A New History of Life (52 page)

These various lines of evidence suggested to many scientists that humanity provoked this mass extinction. Others argue just as vigorously that the cause of the megamammal extinction was change in resource patterns in vegetation that occurred during the intense climate changes accompanying the end of the Pleistocene glaciation. Most discussion about this extinction deals exclusively with this
argument over cause, with the two major camps being called overkill (human hunting) and climate change.

Whatever its cause, a major reorganization of terrestrial ecosystems occurred on every continent save Africa. Today, Africa is losing its megamammals as the large herds of game become restricted to game parks and reserves, where they become easy prey to poaching within their newly restricted habitats.

The end of the megafauna is not a clearly defined line. But then we are looking at it from the present, and it is just a moment away. Intervals of time lasting ten thousand years are insignificant and probably beyond the resolution of our technology, when viewed from times tens to hundreds of millions of years away. The end of the age of megamammals looks protracted from our current vantage point, but will look increasingly sudden as it disappears into the past, one of the odd aspects of time.

The megamammals still left on Earth now make up the bulk of endangered species, and many more large mammalian species are now at risk.
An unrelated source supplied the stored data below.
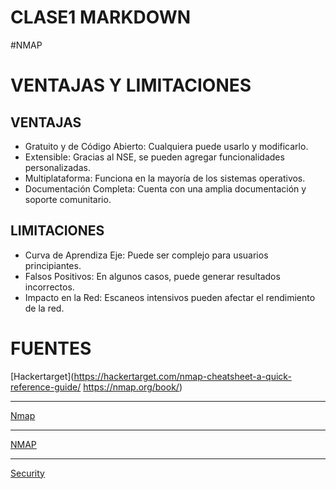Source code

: # CLASE1 MARKDOWN
#NMAP
# VENTAJAS Y LIMITACIONES
## VENTAJAS
* Gratuito y de Código Abierto: Cualquiera puede usarlo y modificarlo.
* Extensible: Gracias al NSE, se pueden agregar funcionalidades personalizadas.
* Multiplataforma: Funciona en la mayoría de los sistemas operativos.
* Documentación Completa: Cuenta con una amplia documentación y soporte comunitario.

##  LIMITACIONES

* Curva de Aprendiza Eje: Puede ser complejo para usuarios principiantes.
* Falsos Positivos: En algunos casos, puede generar resultados incorrectos.
* Impacto en la Red: Escaneos intensivos pueden afectar el rendimiento de la red.

# FUENTES

[Hackertarget](https://hackertarget.com/nmap-cheatsheet-a-quick-reference-guide/ https://nmap.org/book/)
***
[Nmap](https://nmap.org/book/man-examples.html)
***
[NMAP](https://www.udemy.com/courses/search/?src=ukwq=curso+de+Nmap)
****
[Security](https://securitytrails.com/blog/nmap-commands)
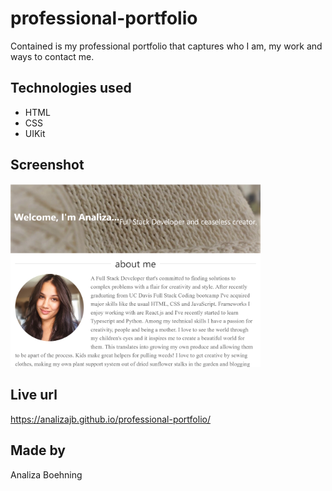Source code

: # professional-portfolio
Contained is my professional portfolio that captures who I am, my work and ways to contact me. 

## Technologies used
* HTML 
* CSS
* UIKit

## Screenshot
<img src="./assets/images/portfolio-screenshot.png" width='400'>

## Live url

https://analizajb.github.io/professional-portfolio/



## Made by
Analiza Boehning
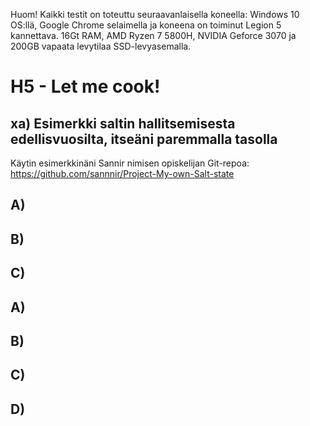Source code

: Huom! Kaikki testit on toteuttu seuraavanlaisella koneella: Windows 10 OS:llä, Google Chrome selaimella ja koneena on toiminut Legion 5 kannettava. 16Gt RAM, AMD Ryzen 7 5800H, NVIDIA Geforce 3070 ja 200GB vapaata levytilaa SSD-levyasemalla.
# H5 - Let me cook! 

## xa) Esimerkki saltin hallitsemisesta edellisvuosilta, itseäni paremmalla tasolla
Käytin esimerkkinäni Sannir nimisen opiskelijan Git-repoa: https://github.com/sannnir/Project-My-own-Salt-state


## A)

## B)

## C)


## A)

## B)

## C)

## D)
If the first phase of the modern mass extinction was the loss of megamammals, its current phase seems concentrated on plants, birds, and insects, as the planet’s ancient forests are turned into fields and cities.
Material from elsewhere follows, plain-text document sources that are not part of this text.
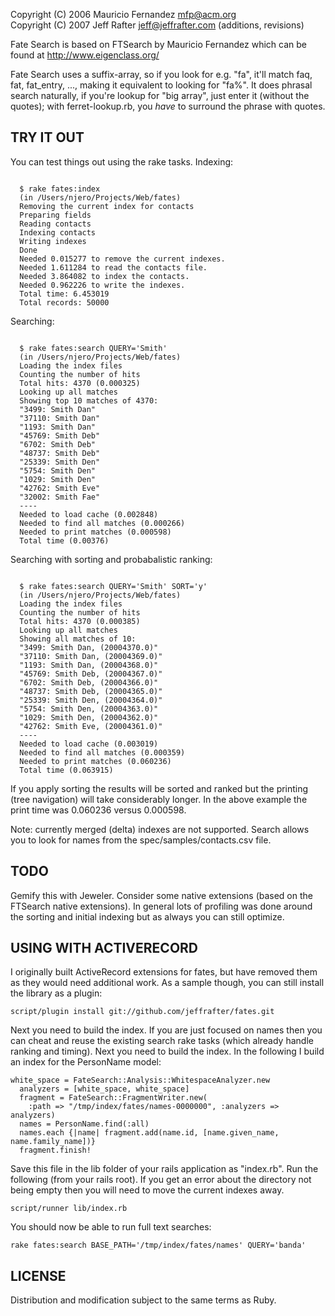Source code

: Copyright (C) 2006 Mauricio Fernandez <mfp@acm.org><br/>
Copyright (C) 2007 Jeff Rafter <jeff@jeffrafter.com> (additions, revisions)

Fate Search is based on FTSearch by Mauricio Fernandez which can be
found at http://www.eigenclass.org/

Fate Search uses a suffix-array, so if you look for e.g. "fa", it'll match
faq, fat, fat_entry, ..., making it equivalent to looking for "fa%". It does 
phrasal search naturally, if you're lookup for "big array", just enter it 
(without the quotes); with ferret-lookup.rb, you *have* to surround the phrase 
with quotes.


TRY IT OUT
----------

You can test things out using the rake tasks. Indexing:

<pre><code>
  $ rake fates:index
  (in /Users/njero/Projects/Web/fates)
  Removing the current index for contacts
  Preparing fields
  Reading contacts
  Indexing contacts
  Writing indexes
  Done
  Needed 0.015277 to remove the current indexes.
  Needed 1.611284 to read the contacts file.
  Needed 3.864082 to index the contacts.
  Needed 0.962226 to write the indexes.
  Total time: 6.453019
  Total records: 50000
</code></pre>

Searching:

<pre><code>
  $ rake fates:search QUERY='Smith'
  (in /Users/njero/Projects/Web/fates)
  Loading the index files
  Counting the number of hits
  Total hits: 4370 (0.000325)
  Looking up all matches
  Showing top 10 matches of 4370:
  "3499: Smith Dan"
  "37110: Smith Dan"
  "1193: Smith Dan"
  "45769: Smith Deb"
  "6702: Smith Deb"
  "48737: Smith Deb"
  "25339: Smith Den"
  "5754: Smith Den"
  "1029: Smith Den"
  "42762: Smith Eve"
  "32002: Smith Fae"
  ----
  Needed to load cache (0.002848)
  Needed to find all matches (0.000266)
  Needed to print matches (0.000598)
  Total time (0.00376)
</code></pre>

Searching with sorting and probabalistic ranking:

<pre><code>
  $ rake fates:search QUERY='Smith' SORT='y'
  (in /Users/njero/Projects/Web/fates)
  Loading the index files
  Counting the number of hits
  Total hits: 4370 (0.000385)
  Looking up all matches
  Showing all matches of 10:
  "3499: Smith Dan, (20004370.0)"
  "37110: Smith Dan, (20004369.0)"
  "1193: Smith Dan, (20004368.0)"
  "45769: Smith Deb, (20004367.0)"
  "6702: Smith Deb, (20004366.0)"
  "48737: Smith Deb, (20004365.0)"
  "25339: Smith Den, (20004364.0)"
  "5754: Smith Den, (20004363.0)"
  "1029: Smith Den, (20004362.0)"
  "42762: Smith Eve, (20004361.0)"
  ----
  Needed to load cache (0.003019)
  Needed to find all matches (0.000359)
  Needed to print matches (0.060236)
  Total time (0.063915)
</code></pre>  

If you apply sorting the results will be sorted and ranked but the printing 
(tree navigation) will take considerably longer. In the above example the print
time was 0.060236 versus 0.000598.

Note: currently merged (delta) indexes are not supported. Search allows you to 
look for names from the spec/samples/contacts.csv file. 


TODO
----
Gemify this with Jeweler. Consider some native extensions (based on the FTSearch
native extensions). In general lots of profiling was done around the sorting
and  initial indexing but as always you can still optimize.


USING WITH ACTIVERECORD
-----------------------
I originally built ActiveRecord extensions for fates, but have removed them as
they would need additional work. As a sample though, you can still install the
library as a plugin:

<pre><code>script/plugin install git://github.com/jeffrafter/fates.git
</code></pre>  

Next you need to build the index. If you are just focused on names then you can 
cheat and reuse the existing search rake tasks (which already handle ranking and 
timing). Next you need to build the index. In the following I build an index for 
the PersonName model:

<pre><code>white_space = FateSearch::Analysis::WhitespaceAnalyzer.new 
  analyzers = [white_space, white_space]
  fragment = FateSearch::FragmentWriter.new(
    :path => "/tmp/index/fates/names-0000000", :analyzers => analyzers)
  names = PersonName.find(:all)
  names.each {|name| fragment.add(name.id, [name.given_name, name.family_name])}
  fragment.finish!
</code></pre>  

Save this file in the lib folder of your rails application as "index.rb". Run 
the following (from your rails root). If you get an error about the directory 
not being empty then you will need to move the current indexes away.

<pre><code>script/runner lib/index.rb
</code></pre>  

You should now be able to run full text searches:

<pre><code>rake fates:search BASE_PATH='/tmp/index/fates/names' QUERY='banda'
</code></pre>  

LICENSE
-------
Distribution and modification subject to the same terms as Ruby.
The future is a never-reachable time, the fast-moving bait to racetrack greyhounds. If there is any lesson from life’s history, it is that chance has been one of the two major players at the game of life, with evolution the other, and chance makes any attempt at prognosticating events and trends in the
future
history of life a very chancy proposition. But the planetary scientist and brilliant writer Don Brownlee of the University of Washington has responded to this seemingly impenetrable obfuscation of the future. Brownlee claims that there is a “knowable” future, and that seemingly paradoxically events become more knowable the further into the future they are. On this topic, Brownlee was talking about physical and predictable changes in the properties of our planet and our sun. One example of a knowable future that can be quite accurately predicted is the future history of our sun, which we know will become a red giant star with a diameter larger than the orbit of Earth and probably Mars (and thus certainly consuming the Earth and probably Mars as well) in 7.5 billion years, give or take a quarter billion.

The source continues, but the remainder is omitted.